Drag Me to Hell

In Sam Raimi’s revenge-of-the-gypsy horror flick Drag Me to Hell, Alison Lohman takes one grotesque liquid after another in the face. She also suffers what might be cinema’s most epic nosebleed, almost drowns in a muddy grave, and generally gets bashed around. A less dignified role for a young actress would be hard to imagine, but then if you want dignity you don’t look to Sam Raimi in his manic-diabolical B-movie mode. Raimi, the cult-favorite auteur behind the madly inventive and sensationally entertaining Evil Dead series, has been playing with the big boys lately (his last three films were the highly lucrative Spider-Man trilogy). Drag Me to Hell is his welcome-home to the low, disreputable fun of his drive-in-schlock roots. But there’s a note of mean-spiritedness I haven’t detected in his work before. The movie is manic and gross, all right, but not much fun unless you enjoy watching an attractive 29-year-old woman getting punished repulsively over and over. It should be a big hit with guys who collect bukkake porn.

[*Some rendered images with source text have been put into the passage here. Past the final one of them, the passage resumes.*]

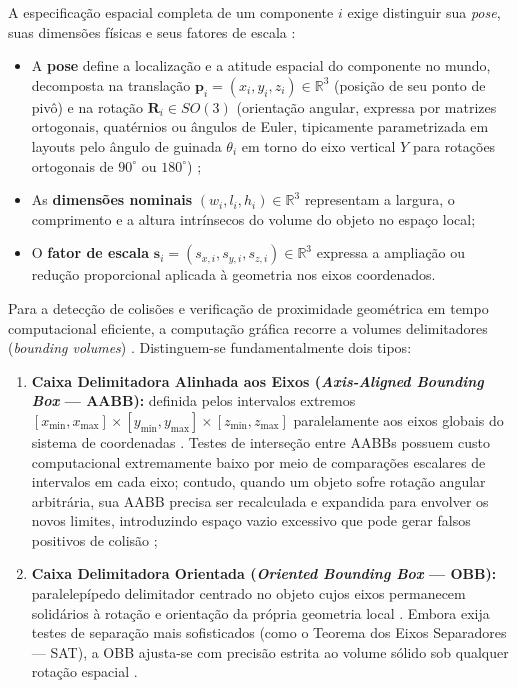 A especificação espacial completa de um componente $i$ exige distinguir sua \textit{pose}, suas dimensões físicas e seus fatores de escala \cite{ericson2004realtime, sun2024roomplanner, xu2025constraint}:
\begin{itemize}
    \item A \textbf{pose} define a localização e a atitude espacial do componente no mundo, decomposta na translação $\mathbf{p}_i = (x_i, y_i, z_i) \in \mathbb{R}^3$ (posição de seu ponto de pivô) e na rotação $\mathbf{R}_i \in SO(3)$ (orientação angular, expressa por matrizes ortogonais, quatérnios ou ângulos de Euler, tipicamente parametrizada em layouts pelo ângulo de guinada $\theta_i$ em torno do eixo vertical $Y$ para rotações ortogonais de $90^\circ$ ou $180^\circ$) \cite{sun2024roomplanner, xu2025databasedrivenframework3dlevel};
    \item As \textbf{dimensões nominais} $(w_i, l_i, h_i) \in \mathbb{R}^3$ representam a largura, o comprimento e a altura intrínsecos do volume do objeto no espaço local;
    \item O \textbf{fator de escala} $\mathbf{s}_i = (s_{x,i}, s_{y,i}, s_{z,i}) \in \mathbb{R}^3$ expressa a ampliação ou redução proporcional aplicada à geometria nos eixos coordenados.
\end{itemize}

Para a detecção de colisões e verificação de proximidade geométrica em tempo computacional eficiente, a computação gráfica recorre a volumes delimitadores (\textit{bounding volumes}) \cite{ericson2004realtime, sun2024roomplanner, xu2025constraint}. Distinguem-se fundamentalmente dois tipos:
\begin{enumerate}
    \item \textbf{Caixa Delimitadora Alinhada aos Eixos (\textit{Axis-Aligned Bounding Box} --- AABB):} definida pelos intervalos extremos $[x_{\min}, x_{\max}] \times [y_{\min}, y_{\max}] \times [z_{\min}, z_{\max}]$ paralelamente aos eixos globais do sistema de coordenadas \cite{ericson2004realtime}. Testes de interseção entre AABBs possuem custo computacional extremamente baixo por meio de comparações escalares de intervalos em cada eixo; contudo, quando um objeto sofre rotação angular arbitrária, sua AABB precisa ser recalculada e expandida para envolver os novos limites, introduzindo espaço vazio excessivo que pode gerar falsos positivos de colisão \cite{ericson2004realtime};
    \item \textbf{Caixa Delimitadora Orientada (\textit{Oriented Bounding Box} --- OBB):} paralelepípedo delimitador centrado no objeto cujos eixos permanecem solidários à rotação e orientação da própria geometria local \cite{ericson2004realtime}. Embora exija testes de separação mais sofisticados (como o Teorema dos Eixos Separadores --- SAT), a OBB ajusta-se com precisão estrita ao volume sólido sob qualquer rotação espacial \cite{ericson2004realtime}.
\end{enumerate}

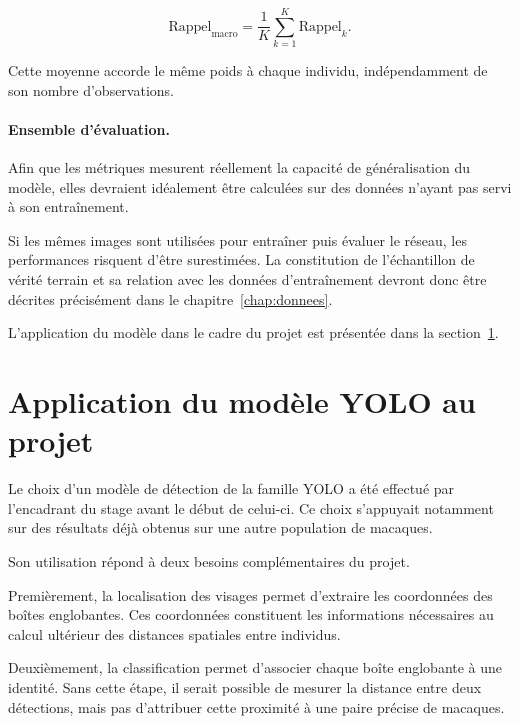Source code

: \documentclass[11pt,a4paper]{report}
\begin{document}
\begin{equation}
    \text{Rappel}_{\mathrm{macro}}
    =
    \frac{1}{K}
    \sum_{k=1}^{K}
    \text{Rappel}_k.
\end{equation}

Cette moyenne accorde le même poids à chaque individu, indépendamment de son
nombre d'observations.

\paragraph{Ensemble d'évaluation.}

Afin que les métriques mesurent réellement la capacité de généralisation du
modèle, elles devraient idéalement être calculées sur des données n'ayant pas
servi à son entraînement.

Si les mêmes images sont utilisées pour entraîner puis évaluer le réseau, les
performances risquent d'être surestimées. La constitution de l'échantillon de
vérité terrain et sa relation avec les données d'entraînement devront donc être
décrites précisément dans le chapitre~\ref{chap:donnees}.

L'application du modèle dans le cadre du projet est présentée dans
 la section~\ref{sec:eval-application}.

\section{Application du modèle YOLO au projet}
\label{sec:eval-application}

Le choix d'un modèle de détection de la famille YOLO a été effectué par
l'encadrant du stage avant le début de celui-ci. Ce choix s'appuyait notamment
sur des résultats déjà obtenus sur une autre population de macaques.

Son utilisation répond à deux besoins complémentaires du projet.

Premièrement, la localisation des visages permet d'extraire les coordonnées des
boîtes englobantes. Ces coordonnées constituent les informations nécessaires
au calcul ultérieur des distances spatiales entre individus.

Deuxièmement, la classification permet d'associer chaque boîte englobante à une
identité. Sans cette étape, il serait possible de mesurer la distance entre
deux détections, mais pas d'attribuer cette proximité à une paire précise de
macaques.
\end{document}
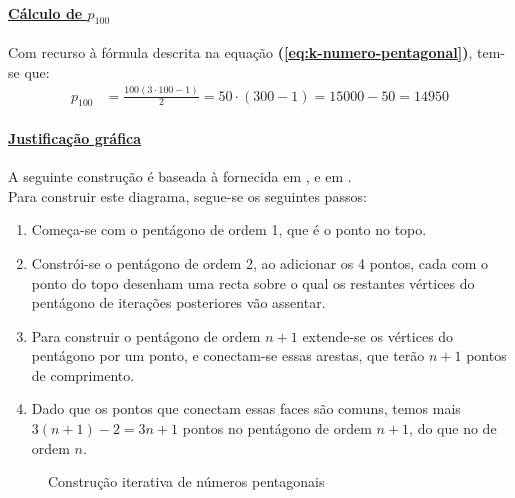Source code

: \paragraph{\underline{Cálculo de $p_{100}$}}\hfill

\vspace{0.25cm}

\noindent
Com recurso à fórmula descrita na equação
\textbf{(\ref{eq:k-numero-pentagonal})}, tem-se que:
\begin{align*}
	p_{100}
	&= \frac{100(3 \cdot 100 - 1)}{2} = 50 \cdot (300 - 1)
	= 15000 - 50 = 14950
\end{align*}

\clearpage

\paragraph{\underline{Justificação gráfica}}\hfill

\vspace{0.25cm}

A seguinte construção é baseada à fornecida
em \cite[problema 16.]{HMAF1},
e em \cite[pág. 33]{Kline1990Vol1}.\\
Para construir este diagrama, segue-se os seguintes passos:
\begin{enumerate}
	\item Começa-se com o pentágono de ordem 1, que é o ponto no topo.
	\item Constrói-se o pentágono de ordem 2, ao adicionar os 4 pontos, cada com o ponto do topo
		desenham uma recta sobre
		o qual os restantes vértices do pentágono de iterações posteriores vão assentar.
	\item Para construir o pentágono de ordem $n+1$ extende-se os vértices do pentágono por um
		ponto, e conectam-se essas arestas, que terão $n+1$ pontos de comprimento.
	\item Dado que os pontos que conectam essas faces são comuns, temos mais $3(n + 1) - 2 = 3n + 1$
		pontos no pentágono de ordem $n+1$, do que no de ordem $n$.
\end{enumerate}

\begin{figure}[h]
	\centering
	
	\caption{Construção iterativa de números pentagonais}
\end{figure}




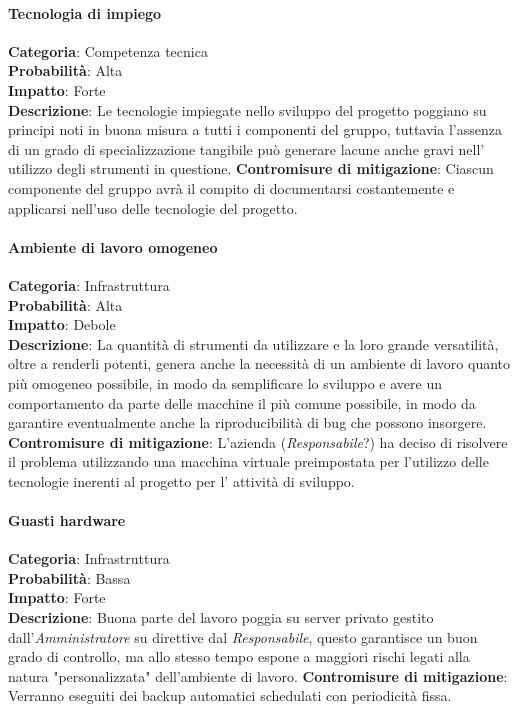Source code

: \documentclass{scalatekids-article}
\begin{document}
\paragraph{Tecnologia di impiego}
\textbf{Categoria}: Competenza tecnica\\
\textbf{Probabilità}: Alta\\
\textbf{Impatto}: Forte\\
\textbf{Descrizione}: Le tecnologie impiegate nello sviluppo del progetto poggiano su principi noti in buona misura a tutti
i componenti del gruppo, tuttavia l'assenza di un grado di specializzazione tangibile può generare lacune anche gravi nell' utilizzo
degli strumenti in questione.
\textbf{Contromisure di mitigazione}: Ciascun componente del gruppo avrà il compito di documentarsi costantemente e applicarsi
nell'uso delle tecnologie del progetto.
\paragraph{Ambiente di lavoro omogeneo}
\textbf{Categoria}: Infrastruttura\\
\textbf{Probabilità}: Alta\\
\textbf{Impatto}: Debole\\
\textbf{Descrizione}: La quantità di strumenti da utilizzare e la loro grande versatilità, oltre a renderli potenti, genera anche
la necessità di un ambiente di lavoro quanto più omogeneo possibile, in modo da semplificare lo sviluppo e avere un comportamento
da parte delle macchine il più comune possibile, in modo da garantire eventualmente anche la riproducibilità di bug che possono
insorgere.
\textbf{Contromisure di mitigazione}: L'azienda (\textit{Responsabile}?) ha deciso di risolvere il problema utilizzando una macchina virtuale
preimpostata per l'utilizzo delle tecnologie inerenti al progetto per l' attività di sviluppo.
\paragraph{Guasti hardware}
\textbf{Categoria}: Infrastruttura\\
\textbf{Probabilità}: Bassa\\
\textbf{Impatto}: Forte\\
\textbf{Descrizione}: Buona parte del lavoro poggia su server privato gestito dall'\textit{Amministratore} su direttive dal \textit{Responsabile},
questo garantisce un buon grado di controllo, ma allo stesso tempo espone a maggiori rischi legati alla natura "personalizzata" dell'ambiente di lavoro.
\textbf{Contromisure di mitigazione}: Verranno eseguiti dei backup automatici schedulati con periodicità fissa.
\end{document}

Lohman, in the role of nice but eager-for-promotion loan officer Christine Brown, is being punished for refusing to grant an old gypsy woman (Lorna Raver) an extension on her mortgage. Raver, a TV veteran, is required to remove her dentures in lurid close-up and beg Christine on her knees for mercy — and that’s before she reappears as a grasping, murderous harridan. Drag Me to Hell certainly expresses disgust at ambitious young women and destitute old women; the gypsy is still doing revolting things even when she’s dead. Christine’s callousness has brought a curse upon her, and the old crone doesn’t just want to send her to hell outright — she wants Christine to suffer first.

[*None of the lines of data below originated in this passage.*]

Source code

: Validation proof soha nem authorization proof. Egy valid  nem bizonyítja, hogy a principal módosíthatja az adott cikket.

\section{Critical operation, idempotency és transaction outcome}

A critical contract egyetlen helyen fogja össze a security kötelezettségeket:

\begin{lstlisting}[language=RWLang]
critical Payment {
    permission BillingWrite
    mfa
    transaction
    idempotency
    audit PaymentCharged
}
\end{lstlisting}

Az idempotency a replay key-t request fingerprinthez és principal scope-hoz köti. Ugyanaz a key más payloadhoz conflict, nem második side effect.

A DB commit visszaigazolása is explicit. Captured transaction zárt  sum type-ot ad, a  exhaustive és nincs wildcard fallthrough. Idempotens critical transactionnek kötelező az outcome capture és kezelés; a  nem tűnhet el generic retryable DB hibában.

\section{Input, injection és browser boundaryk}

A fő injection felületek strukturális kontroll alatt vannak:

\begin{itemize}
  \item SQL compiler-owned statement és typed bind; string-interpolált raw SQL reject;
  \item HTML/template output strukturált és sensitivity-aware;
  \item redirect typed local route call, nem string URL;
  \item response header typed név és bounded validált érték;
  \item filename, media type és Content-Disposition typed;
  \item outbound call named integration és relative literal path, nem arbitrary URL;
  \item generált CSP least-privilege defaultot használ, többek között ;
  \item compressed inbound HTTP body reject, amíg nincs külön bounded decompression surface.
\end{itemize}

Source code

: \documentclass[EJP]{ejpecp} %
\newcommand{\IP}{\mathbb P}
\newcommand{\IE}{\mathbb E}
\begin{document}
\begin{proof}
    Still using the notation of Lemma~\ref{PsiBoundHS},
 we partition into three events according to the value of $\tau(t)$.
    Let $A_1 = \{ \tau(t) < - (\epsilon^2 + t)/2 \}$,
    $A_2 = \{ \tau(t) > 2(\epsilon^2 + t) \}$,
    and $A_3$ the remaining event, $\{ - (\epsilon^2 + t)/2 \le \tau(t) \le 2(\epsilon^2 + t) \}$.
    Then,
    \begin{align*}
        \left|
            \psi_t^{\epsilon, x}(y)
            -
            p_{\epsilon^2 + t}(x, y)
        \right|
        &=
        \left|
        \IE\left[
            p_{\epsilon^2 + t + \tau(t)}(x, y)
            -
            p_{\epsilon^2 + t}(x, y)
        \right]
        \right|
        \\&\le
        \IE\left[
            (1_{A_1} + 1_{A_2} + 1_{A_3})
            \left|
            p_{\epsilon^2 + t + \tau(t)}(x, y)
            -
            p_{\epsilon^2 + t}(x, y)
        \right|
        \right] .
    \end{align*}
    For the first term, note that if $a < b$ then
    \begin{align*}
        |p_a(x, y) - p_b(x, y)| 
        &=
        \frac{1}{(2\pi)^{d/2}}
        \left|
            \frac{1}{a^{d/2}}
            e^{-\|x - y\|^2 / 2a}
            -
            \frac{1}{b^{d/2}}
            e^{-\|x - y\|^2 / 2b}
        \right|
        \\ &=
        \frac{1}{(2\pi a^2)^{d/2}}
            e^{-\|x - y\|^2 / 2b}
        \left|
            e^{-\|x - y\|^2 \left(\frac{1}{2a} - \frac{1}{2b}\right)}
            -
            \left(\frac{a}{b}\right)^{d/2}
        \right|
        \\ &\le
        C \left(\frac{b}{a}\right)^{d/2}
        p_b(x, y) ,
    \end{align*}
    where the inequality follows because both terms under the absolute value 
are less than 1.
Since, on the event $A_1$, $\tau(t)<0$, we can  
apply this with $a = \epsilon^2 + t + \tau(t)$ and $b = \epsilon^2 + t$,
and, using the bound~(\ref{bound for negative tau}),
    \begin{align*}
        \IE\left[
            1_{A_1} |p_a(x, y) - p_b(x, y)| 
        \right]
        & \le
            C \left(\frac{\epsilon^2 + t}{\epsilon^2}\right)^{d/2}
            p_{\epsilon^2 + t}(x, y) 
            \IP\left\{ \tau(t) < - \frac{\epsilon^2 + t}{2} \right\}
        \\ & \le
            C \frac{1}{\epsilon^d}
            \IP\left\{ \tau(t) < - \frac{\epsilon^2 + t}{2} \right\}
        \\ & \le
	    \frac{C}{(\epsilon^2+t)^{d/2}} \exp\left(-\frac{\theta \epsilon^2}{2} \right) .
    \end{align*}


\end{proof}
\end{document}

All right, setting aside the film’s troublesome misogyny, Drag Me to Hell is clearly intended as a Saturday-night flick to make teenagers howl and squeal and gag. Most of it isn’t scary, though. “I recognize terror as the finest emotion,” Stephen King once wrote, “and so I will try to terrorize the reader. But if I find that I cannot terrify, I will try to horrify, and if I find that I cannot horrify, I’ll go for the gross-out. I’m not proud.” Raimi isn’t proud, either. The style is disappointingly earthbound coming from a man who once had to make his own cheap camera mounts to get the insane, looping shots he wanted — a good portion of Drag Me to Hell looks like television, and even the spooky stuff is largely a matter of bumps in the night and ooga-booga shadows. The horror is very tame.

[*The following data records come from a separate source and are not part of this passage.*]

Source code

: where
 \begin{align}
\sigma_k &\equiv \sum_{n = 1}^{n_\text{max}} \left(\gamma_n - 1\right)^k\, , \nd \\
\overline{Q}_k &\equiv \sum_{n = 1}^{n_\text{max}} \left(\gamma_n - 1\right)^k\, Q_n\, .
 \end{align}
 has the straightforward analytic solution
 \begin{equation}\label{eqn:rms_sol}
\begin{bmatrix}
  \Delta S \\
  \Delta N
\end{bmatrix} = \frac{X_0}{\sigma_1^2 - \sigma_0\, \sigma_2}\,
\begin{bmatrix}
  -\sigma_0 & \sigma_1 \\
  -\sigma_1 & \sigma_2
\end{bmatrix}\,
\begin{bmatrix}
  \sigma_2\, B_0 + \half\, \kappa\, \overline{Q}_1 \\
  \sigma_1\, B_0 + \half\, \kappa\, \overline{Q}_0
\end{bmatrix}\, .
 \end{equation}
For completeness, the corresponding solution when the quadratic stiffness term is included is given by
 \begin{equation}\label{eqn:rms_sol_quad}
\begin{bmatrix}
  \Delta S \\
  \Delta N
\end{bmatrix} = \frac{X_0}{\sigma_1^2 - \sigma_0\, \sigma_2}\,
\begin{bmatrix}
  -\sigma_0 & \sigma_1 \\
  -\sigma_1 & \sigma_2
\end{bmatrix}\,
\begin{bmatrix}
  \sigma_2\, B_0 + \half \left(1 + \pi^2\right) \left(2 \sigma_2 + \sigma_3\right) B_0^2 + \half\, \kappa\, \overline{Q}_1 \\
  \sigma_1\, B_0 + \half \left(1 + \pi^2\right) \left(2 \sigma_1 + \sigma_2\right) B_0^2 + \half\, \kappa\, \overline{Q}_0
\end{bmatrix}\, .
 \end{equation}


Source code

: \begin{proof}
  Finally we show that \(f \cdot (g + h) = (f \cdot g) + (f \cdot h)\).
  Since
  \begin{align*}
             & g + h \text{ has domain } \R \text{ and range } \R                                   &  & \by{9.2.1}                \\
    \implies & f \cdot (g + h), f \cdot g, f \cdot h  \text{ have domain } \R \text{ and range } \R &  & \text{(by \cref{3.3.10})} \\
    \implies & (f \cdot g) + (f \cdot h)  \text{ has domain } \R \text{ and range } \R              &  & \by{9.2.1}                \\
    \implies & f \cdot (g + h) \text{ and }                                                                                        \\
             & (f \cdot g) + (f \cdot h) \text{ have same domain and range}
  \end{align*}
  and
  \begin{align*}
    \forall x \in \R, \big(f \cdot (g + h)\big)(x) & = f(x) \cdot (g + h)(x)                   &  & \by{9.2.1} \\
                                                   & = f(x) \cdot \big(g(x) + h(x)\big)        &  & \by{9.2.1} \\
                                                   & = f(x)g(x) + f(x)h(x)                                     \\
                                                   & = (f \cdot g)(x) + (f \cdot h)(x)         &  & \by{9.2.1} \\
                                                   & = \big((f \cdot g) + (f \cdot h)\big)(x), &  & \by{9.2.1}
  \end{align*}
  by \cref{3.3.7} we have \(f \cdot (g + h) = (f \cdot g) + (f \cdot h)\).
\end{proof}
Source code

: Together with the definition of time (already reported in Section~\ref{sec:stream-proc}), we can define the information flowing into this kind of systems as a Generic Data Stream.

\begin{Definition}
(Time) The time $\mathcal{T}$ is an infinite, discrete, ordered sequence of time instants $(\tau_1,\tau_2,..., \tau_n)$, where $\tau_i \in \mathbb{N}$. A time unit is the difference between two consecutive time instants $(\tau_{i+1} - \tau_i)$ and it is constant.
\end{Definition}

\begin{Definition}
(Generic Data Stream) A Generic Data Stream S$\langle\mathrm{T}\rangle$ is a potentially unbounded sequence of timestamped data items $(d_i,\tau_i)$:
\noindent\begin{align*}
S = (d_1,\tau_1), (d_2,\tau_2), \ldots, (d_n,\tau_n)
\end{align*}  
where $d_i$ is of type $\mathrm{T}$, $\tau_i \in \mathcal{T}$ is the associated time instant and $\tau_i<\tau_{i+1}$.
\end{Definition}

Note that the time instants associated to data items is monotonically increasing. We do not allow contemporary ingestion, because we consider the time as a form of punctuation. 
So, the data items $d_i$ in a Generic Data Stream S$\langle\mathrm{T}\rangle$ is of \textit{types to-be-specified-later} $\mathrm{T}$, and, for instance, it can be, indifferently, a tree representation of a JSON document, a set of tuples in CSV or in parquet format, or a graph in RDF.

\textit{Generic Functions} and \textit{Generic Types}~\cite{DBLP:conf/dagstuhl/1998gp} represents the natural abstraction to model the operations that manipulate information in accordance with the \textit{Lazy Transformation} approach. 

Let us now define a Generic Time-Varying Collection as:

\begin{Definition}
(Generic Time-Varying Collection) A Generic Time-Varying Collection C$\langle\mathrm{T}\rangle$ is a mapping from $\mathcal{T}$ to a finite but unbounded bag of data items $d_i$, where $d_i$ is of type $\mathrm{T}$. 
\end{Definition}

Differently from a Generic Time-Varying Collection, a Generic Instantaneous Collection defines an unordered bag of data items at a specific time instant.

The script, by Raimi and his brother Ivan, had been sitting around collecting dust for decades, and maybe there’s a reason for that — the story is blithely padded out to allow for maximum torment of the heroine, at the expense of logic. Christine tries all sorts of things to free herself of the curse, pumping money into a sympathetic spiritual counselor for advice that never works, and he waits till her time (and the movie’s time) is almost up before telling her something that actually might work. While she and we wait, there’s more gross-out stuff, and a seance that rather haplessly calls back to the floating Deadites of the Evil Dead films while missing those films’ cracked, spectral beauty (there’s nothing in this movie to equal the possessed woman’s macabre dance by moonlight in Evil Dead II).

Drag Me to Hell doesn’t feel like something Sam Raimi has been passionate to make for years and decided to cash in his Spider-Man clout to realize his vision. It feels like an “All right, all right, here’s a damn horror film” capitulation to old fans (many of whom will crow that “Sam’s still got it,” though the evidence here is sketchy) and a recruitment for new fans, who won’t have seen all the tricks here a thousand times before. The old Raimi used to leaven his splatstick with wit and an almost elegant sense of style (that dancing Deadite in Evil Dead II rolled her head down her arm like a top hat). But aside from a few Dutch angles and the prerequisite cameo of the ’73 Delta 88 Oldsmobile, this doesn’t feel like Raimi at all; it plays like one of those awful moneymakers his Ghost House shingle has been producing for the last few years, and it’s rather squalid and ugly and cynical. Maybe the horror genre has missed Raimi more than he’s missed it.